It must not be thought that I wish to advance the theories of the anti-vaccinationist. I have had my children vaccinated because it is the law, and in the opinion of medical men a preventive against the disease, but viewing the change of medical opinion with reference to cholera during last year, and comparing tests and observations that have been made, they will soon be convinced that vaccination is a futile remedy to use with a view of stamping out the disease.

At present the question is (with medical men) one of theory, but ere long I am certain that they will take a more practical view of the case and definitely fix the origin of this disease and its distribution.

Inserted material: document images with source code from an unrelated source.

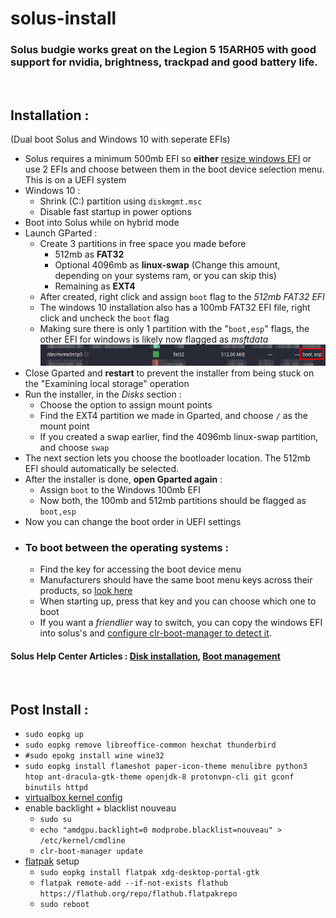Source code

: # solus-install
### Solus budgie works great on the Legion 5 15ARH05 with good support for nvidia, brightness, trackpad and good battery life.

<br>

## Installation :
 (Dual boot Solus and Windows 10 with seperate EFIs)
- Solus requires a minimum 500mb EFI so **either** [resize windows EFI](https://superuser.com/questions/1230741/how-to-resize-the-efi-system-partition) or use 2 EFIs and choose between them in the boot device selection menu. This is on a UEFI system
- Windows 10 :
  - Shrink (C:) partition using `diskmgmt.msc`
  - Disable fast startup in power options
- Boot into Solus while on hybrid mode
- Launch GParted :
  - Create 3 partitions in free space you made before
    - 512mb as **FAT32**
    - Optional  4096mb as **linux-swap** (Change this amount, depending on your systems ram, or you can skip this)
    - Remaining as **EXT4**
  - After created, right click and assign `boot` flag to the *512mb FAT32 EFI*
  - The windows 10 installation also has a 100mb FAT32 EFI file, right click and uncheck the `boot` flag
  - Making sure there is only 1 partition with the "``boot,esp``" flags, the other EFI for windows is likely now flagged as *msftdata*
  ![onlybootflag](onlybootflag.png)
- Close Gparted and **restart** to prevent the installer from being stuck on the "Examining local storage" operation
- Run the installer, in the *Disks* section :
  - Choose the option to assign mount points
  - Find the EXT4 partition we made in Gparted, and choose `/` as the mount point
  - If you created a swap earlier, find the 4096mb linux-swap partition, and choose `swap`
- The next section lets you choose the bootloader location. The 512mb EFI should automatically be selected.
- After the installer is done, **open Gparted again** :
  - Assign `boot` to the Windows 100mb EFI
  - Now both, the 100mb and 512mb partitions should be flagged as `boot,esp`
- Now you can change the boot order in UEFI settings
- ### **To boot between the operating systems :**
  - Find the key for accessing the boot device menu
  - Manufacturers should have the same boot menu keys across their products, so [look here](https://www.disk-image.com/faq-bootmenu.htm)
  - When starting up, press that key and you can choose which one to boot
  - If you want a *friendlier* way to switch, you can copy the windows EFI into solus's and [configure clr-boot-manager to detect it](https://gist.github.com/Astro36/d4dd029ee07a1616f65dbd89e7d9a7dc). <br>
  
#### **Solus Help Center Articles :** [Disk installation](https://getsol.us/articles/installation/disks/en/), [Boot management](https://getsol.us/articles/troubleshooting/boot-management/en/)
<br>

## Post Install :
- `sudo eopkg up`
- `sudo eopkg remove libreoffice-common hexchat thunderbird`
- `#sudo epokg install wine wine32`
- `sudo eopkg install flameshot paper-icon-theme menulibre python3 htop ant-dracula-gtk-theme openjdk-8 protonvpn-cli git gconf binutils httpd`
- [virtualbox kernel config](https://getsol.us/articles/software/virtualbox/en/)
- enable backlight + blacklist nouveau
  - `sudo su`
  - `echo "amdgpu.backlight=0 modprobe.blacklist=nouveau" > /etc/kernel/cmdline`
  - `clr-boot-manager update`
- [flatpak](https://flatpak.org/setup) setup
  - `sudo eopkg install flatpak xdg-desktop-portal-gtk`
  - `flatpak remote-add --if-not-exists flathub https://flathub.org/repo/flathub.flatpakrepo`
  - `sudo reboot`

Previous to vaccination being introduced, putrid matter in vaults, cesspits, and drains was allowed to reach a higher state of putrefaction, and thus the poisons from them became more virulent and produced the disease of a more virulent type.

If modern systems of drainage and sanitary arrangements were the means of preventing this high state of putrefaction, and of reducing the disease to a milder form, perfecting these arrangements should be the means of stamping it out altogether and rendering vaccination useless.

Unless it can be proved that poisons given off through the skin and from the lungs of persons suffering from the disease are as virulent as those from putrid matter alone, or from the excreta from those suffering from the disease, the theory of contagion[[2]] cannot be entertained.

[2]. The word contagion as here used is not intended to apply to cases where persons not affected sleep in the same bed, or wear the same clothes, or handle things from, or persons suffering from this disease, as this would be inoculation.

Many medical men will say that the facts to prove that small-pox is transmitted by contagion are so positive that there is no chance of disputing them.

Let us examine two cases to support this theory.

Small-pox is prevalent, say, in the north of London; a man is in business there from seven to eight hours each day, but his home is in the S.W. district. He is taken ill, and remains at home, calling in his medical attendant, who on his second visit pronounces it a case of small-pox, and orders his removal to the hospital. In a few days other members of the family are taken and removed, and similar cases occur in the neighbourhood.

The theory of the medical man would be that his first patient had contracted his disease in his place of business in the N.W. district and had conveyed it to the S.W. district, distributing it in the neighbourhood in which he lived. This is only theory, and the only thing the medical man has to rely on to prove his case is, that the man first taken was engaged three-fourths of each day where small-pox was prevalent. Against this theory, assume that the disease originated by the whole of these persons inhaling poisons from putrid matter in their own locality or at their own doors, or in their homes, but that the atmospheric influences to develop the poison was a few days longer completing its work in the S.W. district than in the north. Then test the sanitary conditions of both localities, and you will find similar matter producing poisons. These are facts that will support this view of the case, as well as the following evidence which cannot be contradicted. When sewage matter is allowed to remain in bulk undisturbed, and in connection with a system of sewers, it forms retorts for the generation of these poisons, and they are conveyed for miles in drains by atmospheric and other influences; and where these people lived the gases would probably be discharged with a greater facility than at any other point.